## Instructions for the task
Print each entry precisely; exclude the pictures.

---

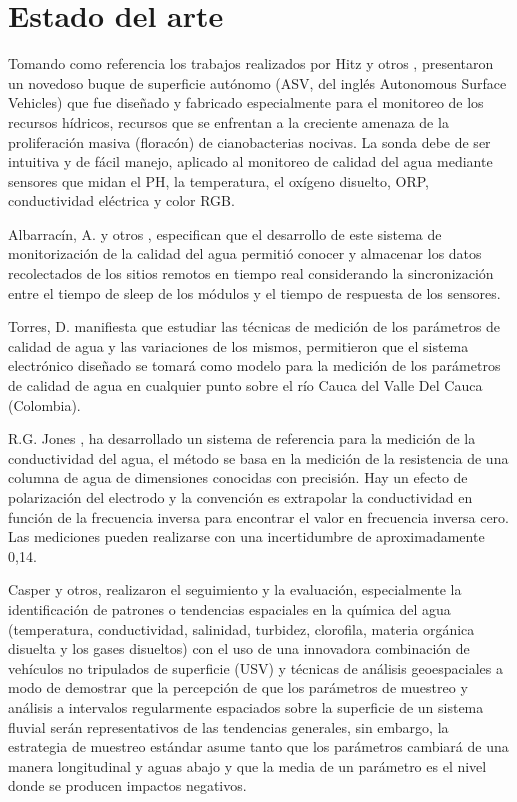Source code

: \section{Estado del arte}


Tomando como referencia los trabajos realizados por Hitz y otros \cite{hitz2012design}, presentaron un novedoso buque de superficie autónomo (ASV, del ingl\'es Autonomous Surface Vehicles) que fue dise\~nado y fabricado especialmente para el monitoreo de los recursos h\'idricos, recursos que se enfrentan a la creciente amenaza de la proliferaci\'on masiva (florac\'on) de cianobacterias nocivas. La sonda debe de ser intuitiva y de f\'acil manejo, aplicado al monitoreo de calidad del agua mediante sensores que midan el PH, la temperatura, el ox\'igeno disuelto,  ORP, conductividad el\'ectrica y color RGB. 

Albarrac\'in, A. y otros \cite{samaniegodevelopment}, especifican que el desarrollo de este sistema de monitorizaci\'on de la calidad del agua permiti\'o conocer y almacenar los datos recolectados de los sitios remotos en tiempo real considerando la sincronizaci\'on entre el tiempo de sleep de los m\'odulos y el tiempo de respuesta de los sensores. 

Torres, D. \cite{torres2009diseno} manifiesta que estudiar las t\'ecnicas de medici\'on de los par\'ametros de calidad de agua y las variaciones de los mismos, permitieron que el sistema electr\'onico dise\~nado se tomar\'a como modelo para la medici\'on de los par\'ametros de calidad de agua en cualquier punto sobre el río Cauca del Valle Del Cauca (Colombia).

R.G. Jones \cite{jones2002measurements}, ha desarrollado un sistema de referencia para la medici\'on de la conductividad del agua, el m\'etodo se basa en la medici\'on de la resistencia de una columna de agua de dimensiones conocidas con precisión. Hay un efecto de polarización del electrodo y la convención es extrapolar la conductividad en funci\'on de la frecuencia inversa para encontrar el valor en frecuencia inversa cero. Las mediciones pueden realizarse con una incertidumbre de aproximadamente 0,14.

Casper y otros\cite{casper2007combining}, realizaron el seguimiento y la evaluaci\'on, especialmente la identificaci\'on de patrones o tendencias espaciales en la qu\'imica del agua (temperatura, conductividad, salinidad, turbidez, clorofila, materia org\'anica disuelta y los gases disueltos) con el uso de una innovadora combinaci\'on de veh\'iculos no tripulados de superficie (USV) y t\'ecnicas de an\'alisis geoespaciales a modo de demostrar que la percepci\'on de que los par\'ametros de muestreo y an\'alisis a intervalos regularmente espaciados sobre la superficie de un sistema fluvial ser\'an representativos de las tendencias generales, sin embargo, la estrategia de muestreo est\'andar asume tanto que los par\'ametros cambiar\'a de una manera longitudinal y aguas abajo y que la media de un par\'ametro es el nivel donde se producen impactos negativos. 

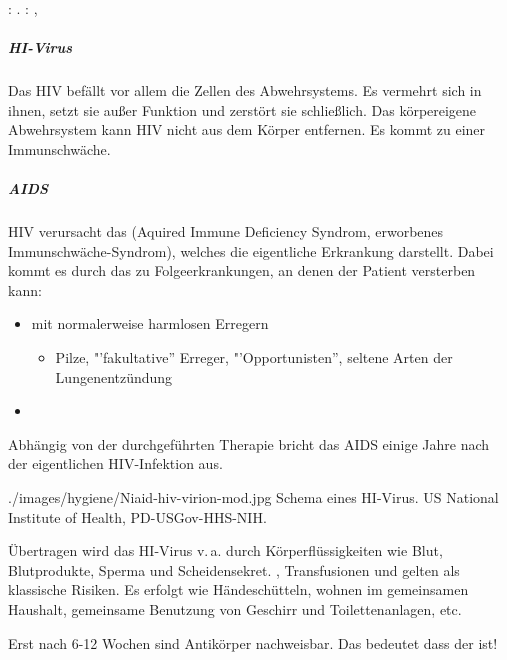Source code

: : . 
: ,

{
\subparagraph{HI-Virus} Das HIV befällt vor allem die Zellen des
Abwehrsystems. Es vermehrt sich in ihnen, setzt sie außer Funktion und zerstört sie schließlich. Das körpereigene Abwehrsystem kann HIV nicht aus dem Körper
    entfernen.
Es kommt zu einer Immunschwäche.

\subparagraph{AIDS} HIV verursacht das  (Aquired Immune Deficiency
Syndrom, erworbenes Immunschwäche-Syndrom), welches die
eigentliche Erkrankung darstellt. Dabei kommt es durch das
 zu Folgeerkrankungen, an denen der Patient versterben kann:

\begin{itemize}
  \item {} mit normalerweise harmlosen
  Erregern
  \begin{itemize}
    \item Pilze, "'fakultative{\textquotedblright} Erreger,
    "'Opportunisten{\textquotedblright}, seltene Arten der
    Lungenentzündung
  \end{itemize}
  \item {}
\end{itemize}

Abhängig von der durchgeführten Therapie bricht das AIDS
einige Jahre nach der eigentlichen HIV-Infektion aus.
}{
}
{./images/hygiene/Niaid-hiv-virion-mod.jpg}
{Schema eines HI-Virus.}
{US National Institute of Health, PD-USGov-HHS-NIH.}









{%
Übertragen wird das HI-Virus v.\,a. durch Körperflüssigkeiten
wie Blut, Blutprodukte, Sperma und Scheidensekret.
, Transfusionen und
 gelten als klassische Risiken.
Es erfolgt  wie Händeschütteln, wohnen im
gemeinsamen Haushalt, gemeinsame Benutzung von Geschirr und
Toilettenanlagen, etc.
}{
}
{}
{}
{}

{Erst nach 6-12 Wochen sind Antikörper nachweisbar. Das bedeutet dass der
 ist!
}
{
}
{}
{}
{}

---

## Exercise solution
Source code

: \section{Estado del arte}


Tomando como referencia los trabajos realizados por Hitz y otros \cite{hitz2012design}, presentaron un novedoso buque de superficie autónomo (ASV, del ingl\'es Autonomous Surface Vehicles) que fue dise\~nado y fabricado especialmente para el monitoreo de los recursos h\'idricos, recursos que se enfrentan a la creciente amenaza de la proliferaci\'on masiva (florac\'on) de cianobacterias nocivas. La sonda debe de ser intuitiva y de f\'acil manejo, aplicado al monitoreo de calidad del agua mediante sensores que midan el PH, la temperatura, el ox\'igeno disuelto,  ORP, conductividad el\'ectrica y color RGB. 

Albarrac\'in, A. y otros \cite{samaniegodevelopment}, especifican que el desarrollo de este sistema de monitorizaci\'on de la calidad del agua permiti\'o conocer y almacenar los datos recolectados de los sitios remotos en tiempo real considerando la sincronizaci\'on entre el tiempo de sleep de los m\'odulos y el tiempo de respuesta de los sensores. 

Torres, D. \cite{torres2009diseno} manifiesta que estudiar las t\'ecnicas de medici\'on de los par\'ametros de calidad de agua y las variaciones de los mismos, permitieron que el sistema electr\'onico dise\~nado se tomar\'a como modelo para la medici\'on de los par\'ametros de calidad de agua en cualquier punto sobre el río Cauca del Valle Del Cauca (Colombia).

R.G. Jones \cite{jones2002measurements}, ha desarrollado un sistema de referencia para la medici\'on de la conductividad del agua, el m\'etodo se basa en la medici\'on de la resistencia de una columna de agua de dimensiones conocidas con precisión. Hay un efecto de polarización del electrodo y la convención es extrapolar la conductividad en funci\'on de la frecuencia inversa para encontrar el valor en frecuencia inversa cero. Las mediciones pueden realizarse con una incertidumbre de aproximadamente 0,14.

Casper y otros\cite{casper2007combining}, realizaron el seguimiento y la evaluaci\'on, especialmente la identificaci\'on de patrones o tendencias espaciales en la qu\'imica del agua (temperatura, conductividad, salinidad, turbidez, clorofila, materia org\'anica disuelta y los gases disueltos) con el uso de una innovadora combinaci\'on de veh\'iculos no tripulados de superficie (USV) y t\'ecnicas de an\'alisis geoespaciales a modo de demostrar que la percepci\'on de que los par\'ametros de muestreo y an\'alisis a intervalos regularmente espaciados sobre la superficie de un sistema fluvial ser\'an representativos de las tendencias generales, sin embargo, la estrategia de muestreo est\'andar asume tanto que los par\'ametros cambiar\'a de una manera longitudinal y aguas abajo y que la media de un par\'ametro es el nivel donde se producen impactos negativos. 

Source code

: : . 
: ,

{
\subparagraph{HI-Virus} Das HIV befällt vor allem die Zellen des
Abwehrsystems. Es vermehrt sich in ihnen, setzt sie außer Funktion und zerstört sie schließlich. Das körpereigene Abwehrsystem kann HIV nicht aus dem Körper
    entfernen.
Es kommt zu einer Immunschwäche.

\subparagraph{AIDS} HIV verursacht das  (Aquired Immune Deficiency
Syndrom, erworbenes Immunschwäche-Syndrom), welches die
eigentliche Erkrankung darstellt. Dabei kommt es durch das
 zu Folgeerkrankungen, an denen der Patient versterben kann:

\begin{itemize}
  \item {} mit normalerweise harmlosen
  Erregern
  \begin{itemize}
    \item Pilze, "'fakultative{\textquotedblright} Erreger,
    "'Opportunisten{\textquotedblright}, seltene Arten der
    Lungenentzündung
  \end{itemize}
  \item {}
\end{itemize}

Abhängig von der durchgeführten Therapie bricht das AIDS
einige Jahre nach der eigentlichen HIV-Infektion aus.
}{
}
{./images/hygiene/Niaid-hiv-virion-mod.jpg}
{Schema eines HI-Virus.}
{US National Institute of Health, PD-USGov-HHS-NIH.}









{%
Übertragen wird das HI-Virus v.\,a. durch Körperflüssigkeiten
wie Blut, Blutprodukte, Sperma und Scheidensekret.
, Transfusionen und
 gelten als klassische Risiken.
Es erfolgt  wie Händeschütteln, wohnen im
gemeinsamen Haushalt, gemeinsame Benutzung von Geschirr und
Toilettenanlagen, etc.
}{
}
{}
{}
{}

{Erst nach 6-12 Wochen sind Antikörper nachweisbar. Das bedeutet dass der
 ist!
}
{
}
{}
{}
{}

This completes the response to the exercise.